- What to produce -
Could you repeat every line below exactly, skipping the images?

*** Opening of Data for review ***

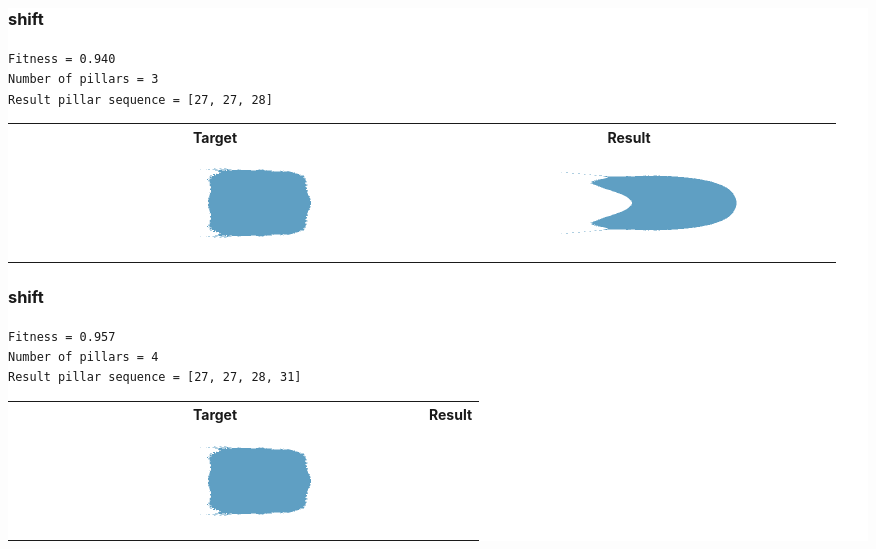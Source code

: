 ### shift
```
Fitness = 0.940
Number of pillars = 3
Result pillar sequence = [27, 27, 28]
```
<table><tr><th> Target </th><th> Result </th></tr><tr>
<td><img src="job_shift_3_pillars/target.png" alt="target" width="400"/></td>

<td><img src="job_shift_3_pillars/top_result_0.png" alt="result" width="400"/></td>
</table>

### shift
```
Fitness = 0.957
Number of pillars = 4
Result pillar sequence = [27, 27, 28, 31]
```
<table><tr><th> Target </th><th> Result </th></tr><tr>
<td><img src="job_shift_4_pillars/target.png" alt="target" width="400"/></td>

*** Close of Data for review ***

- Task response -
Source code

: ### shift
```
Fitness = 0.940
Number of pillars = 3
Result pillar sequence = [27, 27, 28]
```
<table><tr><th> Target </th><th> Result </th></tr><tr>
<td><img src="job_shift_3_pillars/target.png" alt="target" width="400"/></td>

<td><img src="job_shift_3_pillars/top_result_0.png" alt="result" width="400"/></td>
</table>

### shift
```
Fitness = 0.957
Number of pillars = 4
Result pillar sequence = [27, 27, 28, 31]
```
<table><tr><th> Target </th><th> Result </th></tr><tr>
<td><img src="job_shift_4_pillars/target.png" alt="target" width="400"/></td>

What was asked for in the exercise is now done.